* **PROMPT**:
Scan the data, and whenever a line contains "fluxo", copy it.

* **DATA SECTION**:
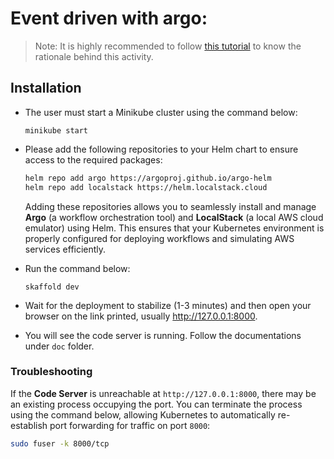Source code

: # Event driven with argo:

> Note: It is highly recommended to follow [this tutorial](https://eoap.github.io/event-driven-with-argo/) to know the rationale behind this activity.

## Installation

- The user must start a Minikube cluster using the command below:  

    ```
    minikube start
    ```  

- Please add the following repositories to your Helm chart to ensure access to the required packages:  

    ```sh
    helm repo add argo https://argoproj.github.io/argo-helm
    helm repo add localstack https://helm.localstack.cloud
    ```  

    Adding these repositories allows you to seamlessly install and manage **Argo** (a workflow orchestration tool) and **LocalStack** (a local AWS cloud emulator) using Helm. This ensures that your Kubernetes environment is properly configured for deploying workflows and simulating AWS services efficiently.
- Run the command below:
    ```
    skaffold dev
    ```

- Wait for the deployment to stabilize (1-3 minutes) and then open your browser on the link printed, usually http://127.0.0.1:8000. 

- You will see the code server is running. Follow the documentations under `doc` folder.




### **Troubleshooting**  

If the **Code Server** is unreachable at `http://127.0.0.1:8000`, there may be an existing process occupying the port. You can terminate the process using the command below, allowing Kubernetes to automatically re-establish port forwarding for traffic on port `8000`:  

```sh
sudo fuser -k 8000/tcp
```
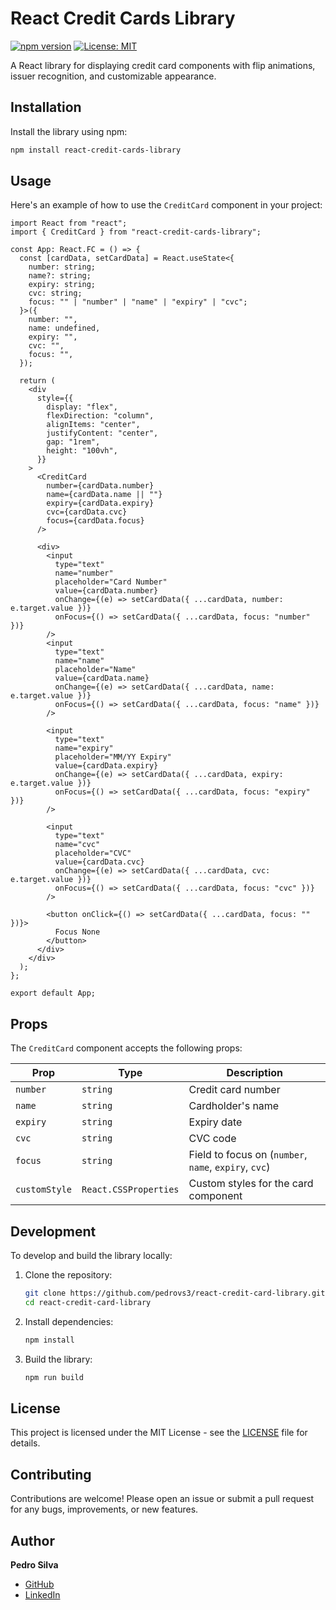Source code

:# React Credit Cards Library

[![npm version](https://badge.fury.io/js/react-credit-cards-library.svg)](https://badge.fury.io/js/react-credit-card-library)
[![License: MIT](https://img.shields.io/badge/License-MIT-yellow.svg)](https://opensource.org/licenses/MIT)

A React library for displaying credit card components with flip animations, issuer recognition, and customizable appearance.

## Installation

Install the library using npm:

```bash
npm install react-credit-cards-library
```

## Usage

Here's an example of how to use the `CreditCard` component in your project:

```tsx
import React from "react";
import { CreditCard } from "react-credit-cards-library";

const App: React.FC = () => {
  const [cardData, setCardData] = React.useState<{
    number: string;
    name?: string;
    expiry: string;
    cvc: string;
    focus: "" | "number" | "name" | "expiry" | "cvc";
  }>({
    number: "",
    name: undefined,
    expiry: "",
    cvc: "",
    focus: "",
  });

  return (
    <div
      style={{
        display: "flex",
        flexDirection: "column",
        alignItems: "center",
        justifyContent: "center",
        gap: "1rem",
        height: "100vh",
      }}
    >
      <CreditCard
        number={cardData.number}
        name={cardData.name || ""}
        expiry={cardData.expiry}
        cvc={cardData.cvc}
        focus={cardData.focus}
      />

      <div>
        <input
          type="text"
          name="number"
          placeholder="Card Number"
          value={cardData.number}
          onChange={(e) => setCardData({ ...cardData, number: e.target.value })}
          onFocus={() => setCardData({ ...cardData, focus: "number" })}
        />
        <input
          type="text"
          name="name"
          placeholder="Name"
          value={cardData.name}
          onChange={(e) => setCardData({ ...cardData, name: e.target.value })}
          onFocus={() => setCardData({ ...cardData, focus: "name" })}
        />

        <input
          type="text"
          name="expiry"
          placeholder="MM/YY Expiry"
          value={cardData.expiry}
          onChange={(e) => setCardData({ ...cardData, expiry: e.target.value })}
          onFocus={() => setCardData({ ...cardData, focus: "expiry" })}
        />

        <input
          type="text"
          name="cvc"
          placeholder="CVC"
          value={cardData.cvc}
          onChange={(e) => setCardData({ ...cardData, cvc: e.target.value })}
          onFocus={() => setCardData({ ...cardData, focus: "cvc" })}
        />

        <button onClick={() => setCardData({ ...cardData, focus: "" })}>
          Focus None
        </button>
      </div>
    </div>
  );
};

export default App;
```

## Props

The `CreditCard` component accepts the following props:

| Prop        | Type                       | Description                                  |
|-------------|----------------------------|----------------------------------------------|
| `number`    | `string`                   | Credit card number                           |
| `name`      | `string`                   | Cardholder's name                            |
| `expiry`    | `string`                   | Expiry date                                  |
| `cvc`       | `string`                   | CVC code                                     |
| `focus`     | `string`                   | Field to focus on (`number`, `name`, `expiry`, `cvc`) |
| `customStyle` | `React.CSSProperties`    | Custom styles for the card component         |

## Development

To develop and build the library locally:

1. Clone the repository:
    ```bash
    git clone https://github.com/pedrovs3/react-credit-card-library.git
    cd react-credit-card-library
    ```

2. Install dependencies:
    ```bash
    npm install
    ```

3. Build the library:
    ```bash
    npm run build
    ```

## License

This project is licensed under the MIT License - see the [LICENSE](LICENSE) file for details.

## Contributing

Contributions are welcome! Please open an issue or submit a pull request for any bugs, improvements, or new features.

## Author

**Pedro Silva**
- [GitHub](https://github.com/pedrovs3)
- [LinkedIn](https://www.linkedin.com/in/pedrovs3)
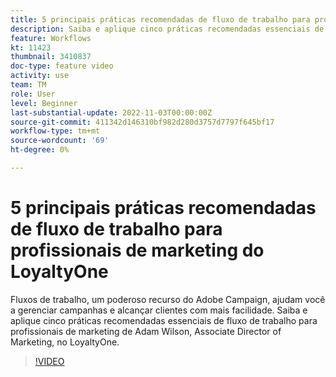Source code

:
 ```yaml
---
title: 5 principais práticas recomendadas de fluxo de trabalho para profissionais de marketing do LoyaltyOne
description: Saiba e aplique cinco práticas recomendadas essenciais de fluxo de trabalho para profissionais de marketing de Adam Wilson, Associate Director of Marketing, no LoyaltyOne.
feature: Workflows
kt: 11423
thumbnail: 3410837
doc-type: feature video
activity: use
team: TM
role: User
level: Beginner
last-substantial-update: 2022-11-03T00:00:00Z
source-git-commit: 411342d146310bf982d280d3757d7797f645bf17
workflow-type: tm+mt
source-wordcount: '69'
ht-degree: 0%

---
```



# 5 principais práticas recomendadas de fluxo de trabalho para profissionais de marketing do LoyaltyOne

Fluxos de trabalho, um poderoso recurso do Adobe Campaign, ajudam você a gerenciar campanhas e alcançar clientes com mais facilidade. Saiba e aplique cinco práticas recomendadas essenciais de fluxo de trabalho para profissionais de marketing de Adam Wilson, Associate Director of Marketing, no LoyaltyOne.

>[!VIDEO](https://video.tv.adobe.com/v/3410837?quality=12)
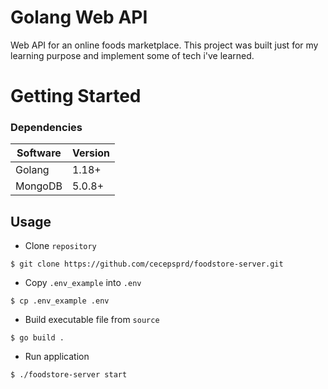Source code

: # Golang Web API

Web API for an online foods marketplace. 
This project was built just for my learning purpose and implement some of tech i've learned.


# Getting Started

### Dependencies

| Software | Version  |
| -------- | -------- |
| Golang   | 1.18+    |
| MongoDB  | 5.0.8+   |

## Usage

- Clone `repository`
```shell
$ git clone https://github.com/cecepsprd/foodstore-server.git
```

- Copy `.env_example` into `.env`
```shell
$ cp .env_example .env 
```

- Build executable file from `source`
```shell
$ go build .
``` 

- Run application
```shell
$ ./foodstore-server start
```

* **SOLUTION BELOW**:
title: 5 principais práticas recomendadas de fluxo de trabalho para profissionais de marketing do LoyaltyOne
description: Saiba e aplique cinco práticas recomendadas essenciais de fluxo de trabalho para profissionais de marketing de Adam Wilson, Associate Director of Marketing, no LoyaltyOne.
# 5 principais práticas recomendadas de fluxo de trabalho para profissionais de marketing do LoyaltyOne
Fluxos de trabalho, um poderoso recurso do Adobe Campaign, ajudam você a gerenciar campanhas e alcançar clientes com mais facilidade. Saiba e aplique cinco práticas recomendadas essenciais de fluxo de trabalho para profissionais de marketing de Adam Wilson, Associate Director of Marketing, no LoyaltyOne.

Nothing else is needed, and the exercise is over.